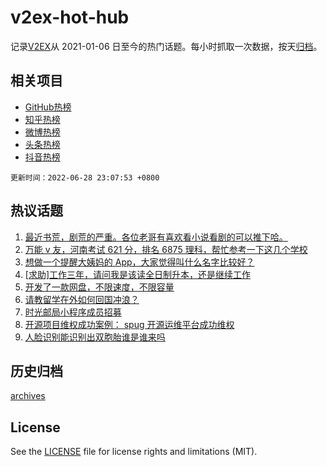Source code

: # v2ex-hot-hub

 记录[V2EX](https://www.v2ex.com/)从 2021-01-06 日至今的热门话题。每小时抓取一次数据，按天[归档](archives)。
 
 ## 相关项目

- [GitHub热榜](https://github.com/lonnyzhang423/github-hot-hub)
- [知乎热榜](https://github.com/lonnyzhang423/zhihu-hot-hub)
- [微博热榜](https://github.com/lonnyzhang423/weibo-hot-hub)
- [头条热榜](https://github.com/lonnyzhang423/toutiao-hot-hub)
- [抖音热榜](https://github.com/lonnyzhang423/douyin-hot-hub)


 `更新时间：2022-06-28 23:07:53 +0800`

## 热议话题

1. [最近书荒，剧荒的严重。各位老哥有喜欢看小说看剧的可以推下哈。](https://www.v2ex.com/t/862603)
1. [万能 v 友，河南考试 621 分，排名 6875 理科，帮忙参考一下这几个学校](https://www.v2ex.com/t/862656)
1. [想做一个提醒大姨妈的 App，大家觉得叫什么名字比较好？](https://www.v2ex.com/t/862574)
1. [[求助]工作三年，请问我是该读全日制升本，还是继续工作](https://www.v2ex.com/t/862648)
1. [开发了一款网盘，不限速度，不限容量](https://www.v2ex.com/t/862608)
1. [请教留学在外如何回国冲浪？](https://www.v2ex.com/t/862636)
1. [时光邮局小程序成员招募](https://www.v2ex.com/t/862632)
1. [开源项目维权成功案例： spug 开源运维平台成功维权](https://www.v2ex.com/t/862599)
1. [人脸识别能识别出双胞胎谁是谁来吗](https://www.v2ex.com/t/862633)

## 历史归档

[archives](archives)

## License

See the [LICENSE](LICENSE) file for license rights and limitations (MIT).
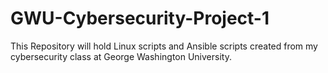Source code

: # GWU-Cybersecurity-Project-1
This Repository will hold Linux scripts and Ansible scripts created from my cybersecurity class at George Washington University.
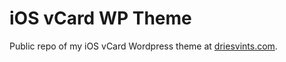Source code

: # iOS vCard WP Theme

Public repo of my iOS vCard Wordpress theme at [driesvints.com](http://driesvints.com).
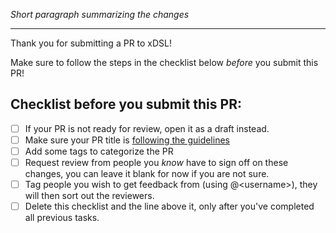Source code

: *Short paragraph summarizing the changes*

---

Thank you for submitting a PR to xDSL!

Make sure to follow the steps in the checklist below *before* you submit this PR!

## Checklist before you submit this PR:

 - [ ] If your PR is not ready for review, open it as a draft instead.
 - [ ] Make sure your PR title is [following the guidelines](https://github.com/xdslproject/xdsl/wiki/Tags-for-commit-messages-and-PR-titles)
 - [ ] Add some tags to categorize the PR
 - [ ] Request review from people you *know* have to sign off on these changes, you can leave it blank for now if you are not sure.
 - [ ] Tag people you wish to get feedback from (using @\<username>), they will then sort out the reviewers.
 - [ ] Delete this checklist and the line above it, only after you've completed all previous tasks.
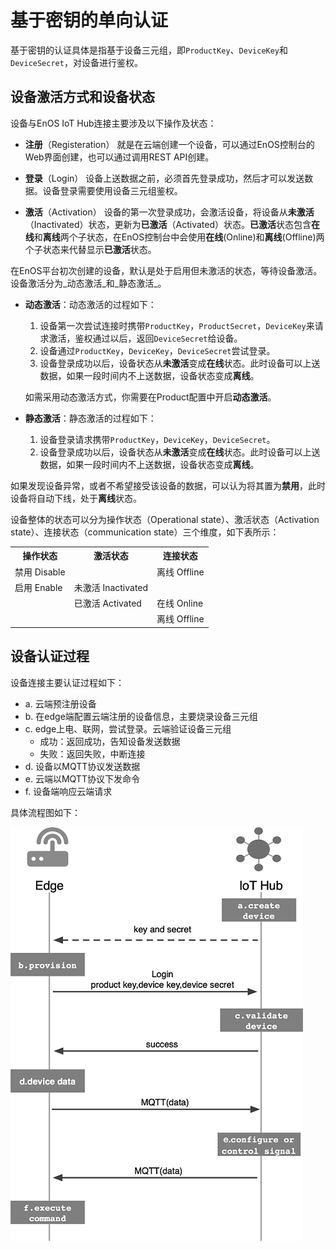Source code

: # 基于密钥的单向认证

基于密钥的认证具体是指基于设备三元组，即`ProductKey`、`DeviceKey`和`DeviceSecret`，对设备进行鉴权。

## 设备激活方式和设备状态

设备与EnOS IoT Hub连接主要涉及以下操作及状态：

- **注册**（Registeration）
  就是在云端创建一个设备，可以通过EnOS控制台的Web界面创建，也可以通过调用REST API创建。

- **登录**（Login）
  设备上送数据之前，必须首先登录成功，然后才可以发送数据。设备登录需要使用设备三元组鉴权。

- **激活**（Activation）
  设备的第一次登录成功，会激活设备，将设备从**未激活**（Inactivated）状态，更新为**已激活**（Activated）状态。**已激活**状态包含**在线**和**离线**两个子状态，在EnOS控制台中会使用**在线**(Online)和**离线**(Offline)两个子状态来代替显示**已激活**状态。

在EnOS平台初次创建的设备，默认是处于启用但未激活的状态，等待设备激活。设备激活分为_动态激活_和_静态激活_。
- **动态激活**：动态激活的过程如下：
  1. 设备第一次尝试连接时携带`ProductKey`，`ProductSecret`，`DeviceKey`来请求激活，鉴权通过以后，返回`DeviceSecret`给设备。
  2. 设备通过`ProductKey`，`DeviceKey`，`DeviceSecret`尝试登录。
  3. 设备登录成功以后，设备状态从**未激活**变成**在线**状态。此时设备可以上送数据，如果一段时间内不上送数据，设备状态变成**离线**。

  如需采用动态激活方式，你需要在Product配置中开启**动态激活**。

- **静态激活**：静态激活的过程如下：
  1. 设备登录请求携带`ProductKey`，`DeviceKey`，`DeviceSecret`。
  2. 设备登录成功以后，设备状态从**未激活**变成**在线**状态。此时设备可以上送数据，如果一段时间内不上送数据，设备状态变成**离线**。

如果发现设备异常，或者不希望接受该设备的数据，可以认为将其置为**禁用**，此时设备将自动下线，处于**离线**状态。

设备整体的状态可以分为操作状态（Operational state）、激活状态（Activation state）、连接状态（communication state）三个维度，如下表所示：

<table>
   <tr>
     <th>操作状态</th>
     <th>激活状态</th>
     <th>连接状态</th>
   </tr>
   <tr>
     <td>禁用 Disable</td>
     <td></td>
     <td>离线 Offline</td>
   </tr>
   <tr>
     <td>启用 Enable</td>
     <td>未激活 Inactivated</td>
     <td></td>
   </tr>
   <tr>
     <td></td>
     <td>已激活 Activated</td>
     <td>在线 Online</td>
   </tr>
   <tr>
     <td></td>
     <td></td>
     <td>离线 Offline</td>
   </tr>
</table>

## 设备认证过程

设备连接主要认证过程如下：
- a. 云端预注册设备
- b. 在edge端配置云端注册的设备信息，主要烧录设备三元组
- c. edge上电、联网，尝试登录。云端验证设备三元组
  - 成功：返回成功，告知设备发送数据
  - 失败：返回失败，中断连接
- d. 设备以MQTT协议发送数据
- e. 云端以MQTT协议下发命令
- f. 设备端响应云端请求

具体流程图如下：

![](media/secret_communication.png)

__YOUR TASK__: A word-for-word copy of the entries is needed, with no pictures in it.

__THE COMPLETED TASK__:
Source code

: # v2ex-hot-hub

 记录[V2EX](https://www.v2ex.com/)从 2021-01-06 日至今的热门话题。每小时抓取一次数据，按天[归档](archives)。
 
 ## 相关项目

- [GitHub热榜](https://github.com/lonnyzhang423/github-hot-hub)
- [知乎热榜](https://github.com/lonnyzhang423/zhihu-hot-hub)
- [微博热榜](https://github.com/lonnyzhang423/weibo-hot-hub)
- [头条热榜](https://github.com/lonnyzhang423/toutiao-hot-hub)
- [抖音热榜](https://github.com/lonnyzhang423/douyin-hot-hub)


 `更新时间：2022-06-28 23:07:53 +0800`

## 热议话题

1. [最近书荒，剧荒的严重。各位老哥有喜欢看小说看剧的可以推下哈。](https://www.v2ex.com/t/862603)
1. [万能 v 友，河南考试 621 分，排名 6875 理科，帮忙参考一下这几个学校](https://www.v2ex.com/t/862656)
1. [想做一个提醒大姨妈的 App，大家觉得叫什么名字比较好？](https://www.v2ex.com/t/862574)
1. [[求助]工作三年，请问我是该读全日制升本，还是继续工作](https://www.v2ex.com/t/862648)
1. [开发了一款网盘，不限速度，不限容量](https://www.v2ex.com/t/862608)
1. [请教留学在外如何回国冲浪？](https://www.v2ex.com/t/862636)
1. [时光邮局小程序成员招募](https://www.v2ex.com/t/862632)
1. [开源项目维权成功案例： spug 开源运维平台成功维权](https://www.v2ex.com/t/862599)
1. [人脸识别能识别出双胞胎谁是谁来吗](https://www.v2ex.com/t/862633)

## 历史归档

[archives](archives)

## License

See the [LICENSE](LICENSE) file for license rights and limitations (MIT).
Source code

: # GWU-Cybersecurity-Project-1
This Repository will hold Linux scripts and Ansible scripts created from my cybersecurity class at George Washington University.
Source code

: # iOS vCard WP Theme

Public repo of my iOS vCard Wordpress theme at [driesvints.com](http://driesvints.com).
Source code

: *Short paragraph summarizing the changes*

---

Thank you for submitting a PR to xDSL!

Make sure to follow the steps in the checklist below *before* you submit this PR!

## Checklist before you submit this PR:

 - [ ] If your PR is not ready for review, open it as a draft instead.
 - [ ] Make sure your PR title is [following the guidelines](https://github.com/xdslproject/xdsl/wiki/Tags-for-commit-messages-and-PR-titles)
 - [ ] Add some tags to categorize the PR
 - [ ] Request review from people you *know* have to sign off on these changes, you can leave it blank for now if you are not sure.
 - [ ] Tag people you wish to get feedback from (using @\<username>), they will then sort out the reviewers.
 - [ ] Delete this checklist and the line above it, only after you've completed all previous tasks.
Source code

: # 基于密钥的单向认证

基于密钥的认证具体是指基于设备三元组，即`ProductKey`、`DeviceKey`和`DeviceSecret`，对设备进行鉴权。

## 设备激活方式和设备状态

设备与EnOS IoT Hub连接主要涉及以下操作及状态：

- **注册**（Registeration）
  就是在云端创建一个设备，可以通过EnOS控制台的Web界面创建，也可以通过调用REST API创建。

- **登录**（Login）
  设备上送数据之前，必须首先登录成功，然后才可以发送数据。设备登录需要使用设备三元组鉴权。

- **激活**（Activation）
  设备的第一次登录成功，会激活设备，将设备从**未激活**（Inactivated）状态，更新为**已激活**（Activated）状态。**已激活**状态包含**在线**和**离线**两个子状态，在EnOS控制台中会使用**在线**(Online)和**离线**(Offline)两个子状态来代替显示**已激活**状态。

在EnOS平台初次创建的设备，默认是处于启用但未激活的状态，等待设备激活。设备激活分为_动态激活_和_静态激活_。
- **动态激活**：动态激活的过程如下：
  1. 设备第一次尝试连接时携带`ProductKey`，`ProductSecret`，`DeviceKey`来请求激活，鉴权通过以后，返回`DeviceSecret`给设备。
  2. 设备通过`ProductKey`，`DeviceKey`，`DeviceSecret`尝试登录。
  3. 设备登录成功以后，设备状态从**未激活**变成**在线**状态。此时设备可以上送数据，如果一段时间内不上送数据，设备状态变成**离线**。

  如需采用动态激活方式，你需要在Product配置中开启**动态激活**。

- **静态激活**：静态激活的过程如下：
  1. 设备登录请求携带`ProductKey`，`DeviceKey`，`DeviceSecret`。
  2. 设备登录成功以后，设备状态从**未激活**变成**在线**状态。此时设备可以上送数据，如果一段时间内不上送数据，设备状态变成**离线**。

如果发现设备异常，或者不希望接受该设备的数据，可以认为将其置为**禁用**，此时设备将自动下线，处于**离线**状态。

设备整体的状态可以分为操作状态（Operational state）、激活状态（Activation state）、连接状态（communication state）三个维度，如下表所示：

<table>
   <tr>
     <th>操作状态</th>
     <th>激活状态</th>
     <th>连接状态</th>
   </tr>
   <tr>
     <td>禁用 Disable</td>
     <td></td>
     <td>离线 Offline</td>
   </tr>
   <tr>
     <td>启用 Enable</td>
     <td>未激活 Inactivated</td>
     <td></td>
   </tr>
   <tr>
     <td></td>
     <td>已激活 Activated</td>
     <td>在线 Online</td>
   </tr>
   <tr>
     <td></td>
     <td></td>
     <td>离线 Offline</td>
   </tr>
</table>

## 设备认证过程

设备连接主要认证过程如下：
- a. 云端预注册设备
- b. 在edge端配置云端注册的设备信息，主要烧录设备三元组
- c. edge上电、联网，尝试登录。云端验证设备三元组
  - 成功：返回成功，告知设备发送数据
  - 失败：返回失败，中断连接
- d. 设备以MQTT协议发送数据
- e. 云端以MQTT协议下发命令
- f. 设备端响应云端请求

具体流程图如下：

![](media/secret_communication.png)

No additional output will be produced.